Detalles de guión aparte, en esta oportunidad lo más destacado y también controvertido fue indudablemente el arte de Ian Bertram, cuyo estilo particularmente detallado es sin dudas un deleite para los ojos del lector pero a su vez un tanto inadecuado para la estética del Bativerso. Ya dije en otra ocasión que el laburo de Bertram me fascina, esa mezcla entre Frank Quitely, Andy Clarke, Nick Pitarra y Moebius que imprime en sus trabajos es simple y sencillamente maravillosa pero, al igual que en el caso de artistas como Emanuel Simeoni o Riccardo Burchielli, su método dista mucho de lo que estamos acostumbrados a ver normalmente y por eso causó cierto rechazo por parte de la gran mayoría del público.

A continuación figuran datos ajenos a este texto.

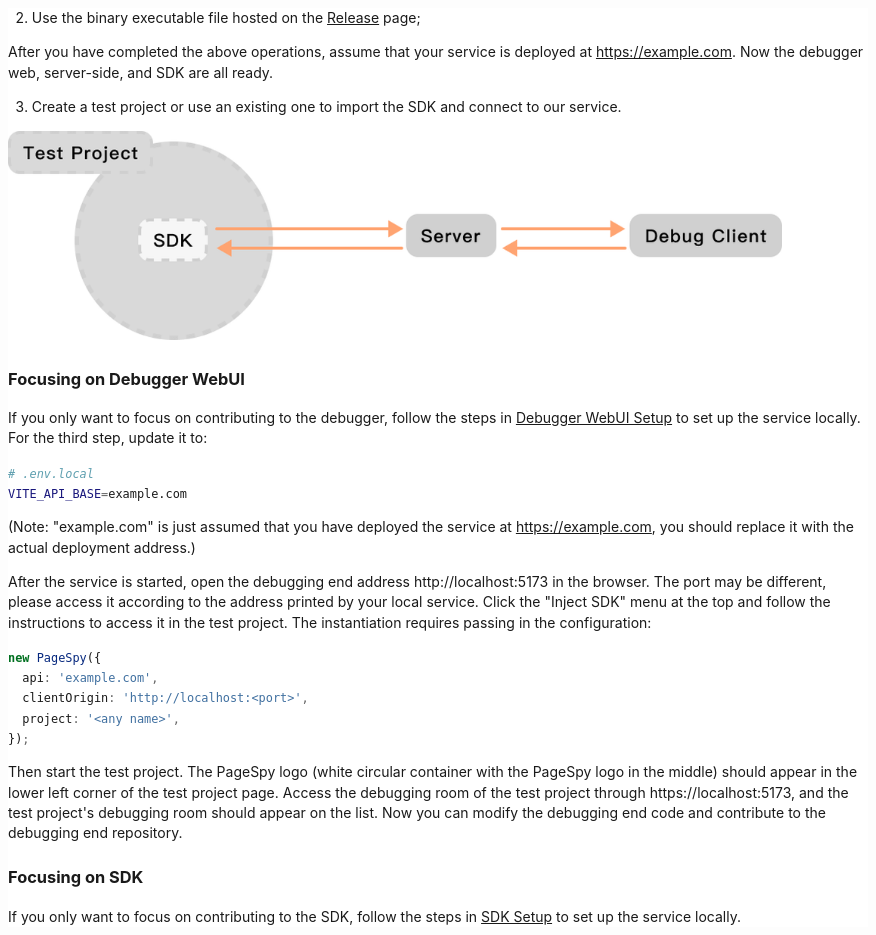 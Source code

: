 2. Use the binary executable file hosted on the [Release][github-release] page;

After you have completed the above operations, assume that your service is deployed at https://example.com. Now the debugger web, server-side, and SDK are all ready.

3. Create a test project or use an existing one to import the SDK and connect to our service.

<img src="./src/assets/image/relation.png" alt="Relation" width="90%" />

### Focusing on Debugger WebUI

If you only want to focus on contributing to the debugger, follow the steps in [Debugger WebUI Setup](#debugger-webui-setup) to set up the service locally. For the third step, update it to:

```bash
# .env.local
VITE_API_BASE=example.com
```

(Note: "example.com" is just assumed that you have deployed the service at https://example.com, you should replace it with the actual deployment address.)

After the service is started, open the debugging end address http://localhost:5173 in the browser. The port may be different, please access it according to the address printed by your local service. Click the "Inject SDK" menu at the top and follow the instructions to access it in the test project. The instantiation requires passing in the configuration:

```ts
new PageSpy({
  api: 'example.com',
  clientOrigin: 'http://localhost:<port>',
  project: '<any name>',
});
```

Then start the test project. The PageSpy logo (white circular container with the PageSpy logo in the middle) should appear in the lower left corner of the test project page. Access the debugging room of the test project through https://localhost:5173, and the test project's debugging room should appear on the list. Now you can modify the debugging end code and contribute to the debugging end repository.

### Focusing on SDK

If you only want to focus on contributing to the SDK, follow the steps in [SDK Setup](#sdk-setup) to set up the service locally.


[page-spy-web]: https://github.com/HuolalaTech/page-spy-web 'WebUI repo'
[page-spy-api]: https://github.com/HuolalaTech/page-spy-api 'Server repo'
[page-spy-sdk]: https://github.com/HuolalaTech/page-spy 'SDK repo'
[install-go]: https://go.dev/doc/install 'Go Download'
[github-release]: https://github.com/HuolalaTech/page-spy-web/releases/tag/v1.2.0 'PageSpy Release'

Aún así no me cansaré de repetir que hizo una magnífica labor, especialmente con el llamativo y grotesco diseño de Scorpiana que, si bien está lejos de simular la forma de un escorpión, me pareció espectacular. Ni hablar de los colores de Dave Stewart, completamente acertados para la tan peculiar estética que reinó a lo largo de estas páginas. Desde lo personal considero que el apartado gráfico fue lo mejor del número pero, como dice el famoso dicho, sobre gustos no hay nada escrito.

Palabras más, palabras menos, esta fue una entretenida entrega de transición de para al próximo arco argumental, con buen guió y, al menos para mi, buen arte. A partir de ahora tenemos que prepararnos porque lo que viene seguramente nos dejará sin aliento. El Teniente Jason Bard encara un ambicioso plan en compañía de Batman y varios aliados más para derrocar a Falcone, ¿pero podrá lograrlo? ¡Habrá que leer las próximas reseñas para averiguarlo!

2 Batcomentario/s:

Mariano Romero dijo...

Concuerdo con la reseña, fue un número de relleno pero con algunos aportes interesantes, como la investigación de Steph y la carta para Selina. El arte me gustó mucho también, y por momentos me recordaba a Burnham. Gran laburo, Lichu. ¡Saludos!

Giovanni .Ortiz dijo...

El arte de ese señor de detallado no tiene nada... Sin ofender me parecio super inadecuado para una entrega de Batman. Casi me dio torticulis con esos trazos circulares que permean en todo el comic. Ojala este Señor no vuelva a dibujar nada mas de Batman jamas.